**Prompt**
All entries, exactly as written, should be output again.

**Given records**

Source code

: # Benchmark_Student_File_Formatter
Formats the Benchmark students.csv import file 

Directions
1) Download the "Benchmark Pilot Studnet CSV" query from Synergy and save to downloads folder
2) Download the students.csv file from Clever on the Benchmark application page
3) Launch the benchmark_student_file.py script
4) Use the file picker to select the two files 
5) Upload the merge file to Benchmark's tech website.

**Completed task**
Source code

: # Benchmark_Student_File_Formatter
Formats the Benchmark students.csv import file 

Directions
1) Download the "Benchmark Pilot Studnet CSV" query from Synergy and save to downloads folder
2) Download the students.csv file from Clever on the Benchmark application page
3) Launch the benchmark_student_file.py script
4) Use the file picker to select the two files 
5) Upload the merge file to Benchmark's tech website.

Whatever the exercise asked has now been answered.